5. Australian Giant Cuttlefish

Australian giant cuttlefish underwater
Australian giant cuttlefish underwater

Scientific Name: Sepia apama

The Australian Giant Cuttlefish is the largest species of cuttlefish, measuring over three feet in length and up to 35 pounds. This species gathers in large numbers in the oceans of southern Australia from May to June to mate.

Soon after mating season, the bodies of Australian Giant Cuttlefish start to wash up on the shore. Mating is the last thing these creatures do in their short 12 to 18-month lives.

6. Broadclub Cuttlefish

Broadclub cuttlefish
Broadclub cuttlefish | image by Bernard DUPONT via Flickr | CC BY-SA 2.0

Scientific Name: Sepia latimanus

The Broadclub Cuttlefish is the second largest cuttlefish next to the Australian Giant Cuttlefish. This species of cuttlefish is exceptionally good at camouflage, so it is difficult for scientists to find and study them. Like other cuttlefish, the Broadclub Cuttlefish has three hearts.
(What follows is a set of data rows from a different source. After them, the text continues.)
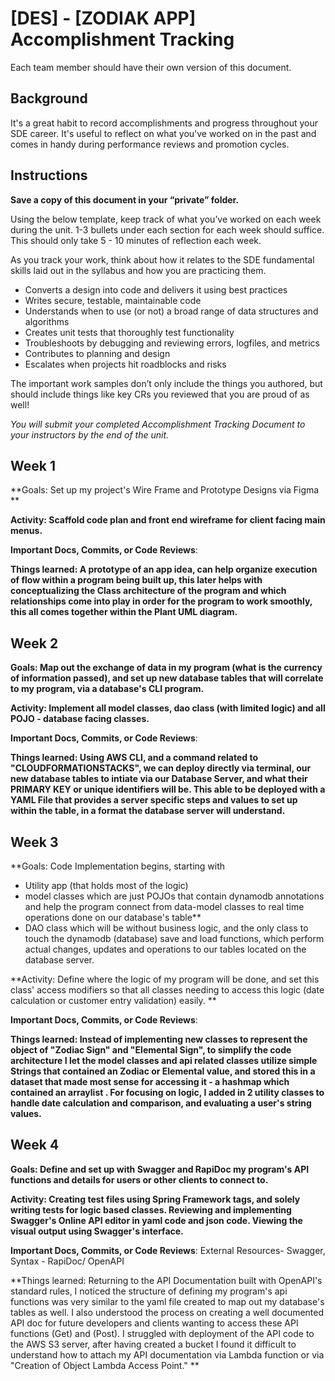 # [DES] - [ZODIAK APP] Accomplishment Tracking

Each team member should have their own version of this document.

## Background

It's a great habit to record accomplishments and progress throughout your SDE
career. It's useful to reflect on what you've worked on in the past and comes in
handy during performance reviews and promotion cycles.

## Instructions

**Save a copy of this document in your “private” folder.**

Using the below template, keep track of what you’ve worked on each week during
the unit. 1-3 bullets under each section for each week should suffice. This
should only take 5 - 10 minutes of reflection each week.

As you track your work, think about how it relates to the SDE fundamental skills
laid out in the syllabus and how you are practicing them.

* Converts a design into code and delivers it using best practices
* Writes secure, testable, maintainable code
* Understands when to use (or not) a broad range of data structures and
  algorithms
* Creates unit tests that thoroughly test functionality
* Troubleshoots by debugging and reviewing errors, logfiles, and metrics
* Contributes to planning and design
* Escalates when projects hit roadblocks and risks

The important work samples don’t only include the things you authored, but
should include things like key CRs you reviewed that you are proud of as well!

_You will submit your completed Accomplishment Tracking Document to your
instructors by the end of the unit._

## Week 1

**Goals: Set up my project's Wire Frame and Prototype Designs via Figma **

**Activity: Scaffold code plan and front end wireframe for client facing main menus.**

**Important Docs, Commits, or Code Reviews**:

**Things learned: A prototype of an app idea, can help organize execution of flow within a program being built up, 
this later helps with conceptualizing the Class architecture of the program and which relationships come into 
play in order for the program to work smoothly, this all comes together within the Plant UML diagram.**

## Week 2

**Goals: Map out the exchange of data in my program (what is the currency of information passed), and set up new database tables that will correlate to my program, via a database's CLI program.**

**Activity: Implement all model classes, dao class (with limited logic) and all POJO - database facing classes.**

**Important Docs, Commits, or Code Reviews**:

**Things learned: Using AWS CLI, and a command related to "CLOUDFORMATIONSTACKS", we can deploy directly via terminal, 
our new database tables to intiate via our Database Server, and what their PRIMARY KEY or unique identifiers will be. 
This able to be deployed with a YAML File that provides a server specific steps and values to set up within the table, 
in a format the database server will understand.**

## Week 3

**Goals: Code Implementation begins, starting with 
- Utility app (that holds most of the logic) 
- model classes which are just POJOs that contain dynamodb annotations and help the program connect from data-model classes to real time operations done on our database's table**
- DAO class which will be without business logic, and the only class to touch the dynamodb (database) save and load functions, which perform actual changes, updates and operations to our tables located on the database server.


**Activity: Define where the logic of my program will be done, and set this class' access modifiers so that all classes needing to access this logic (date calculation or customer entry validation) easily. **

**Important Docs, Commits, or Code Reviews**:

**Things learned: Instead of implementing new classes to represent the object of "Zodiac Sign" and "Elemental Sign", 
to simplify the code architecture I let the model classes and api related classes utilize simple Strings that contained an 
Zodiac or Elemental value, and stored this in a dataset that made most sense for accessing it - a hashmap which contained an arraylist .
For focusing on logic, I added in 2 utility classes to handle date calculation and comparison, and evaluating a user's string values.**

## Week 4

**Goals: Define and set up with Swagger and RapiDoc my program's API functions and details for users or other clients to connect to.**

**Activity: Creating test files using Spring Framework tags, and solely writing tests for logic based classes. Reviewing and implementing Swagger's Online API editor in yaml code and json code. Viewing the visual output using Swagger's interface.**

**Important Docs, Commits, or Code Reviews**: External Resources- Swagger, Syntax - RapiDoc/ OpenAPI

**Things learned: Returning to the API Documentation built with OpenAPI's standard rules, I noticed the structure of
defining my program's api functions was very similar to the yaml file created to map out my database's tables as well. 
I also understood the process on creating a well documented API doc for future developers and clients wanting to access these 
API functions (Get) and (Post). I struggled with deployment of the API code to the AWS S3 server, after having created a bucket
I found it difficult to understand how to attach my API documentation via Lambda function or via "Creation of Object Lambda Access Point." **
Two of the hearts are used to pump blood to the gills, and the third heart pumps blood through the cuttlefish’s body. The Broadclub Cuttlefish spends most of its life alone, only gathering with other cuttlefish during the mating season.

7. Southern Cuttlefish

Scientific Name: Sepia australis

The Southern Cuttlefish is native to the eastern South Atlantic Ocean and the Western Indian Ocean. This cuttlefish species is purplish-brown in color with pale fins.

The fins have a band around the base that is pinkish-orange in color. These small cuttlefish only grow up to 3.3 inches long, not including the tentacles, and weigh up to 3 ounces.

8. Reaper Cuttlefish

Reaper cuttlefish 
Reaper cuttlefish  | image by John Turnbull via Flickr | CC BY-SA 2.0

Scientific Name: Sepia mestus

The Reaper Cuttlefish, also known as the Red Cuttlefish, is found in the southwestern Pacific Ocean near Australia. This cuttlefish is red in color, and the females are significantly bigger than the males. Females can grow up to 4.8 inches, while males do not grow bigger than around 3 inches, not including the tentacles.

Like other cuttlefish, the Reaper Cuttlefish can change colors to camouflage, intimidate predators, and attract mates. This species of cuttlefish can also burrow into the sand to hide from predators.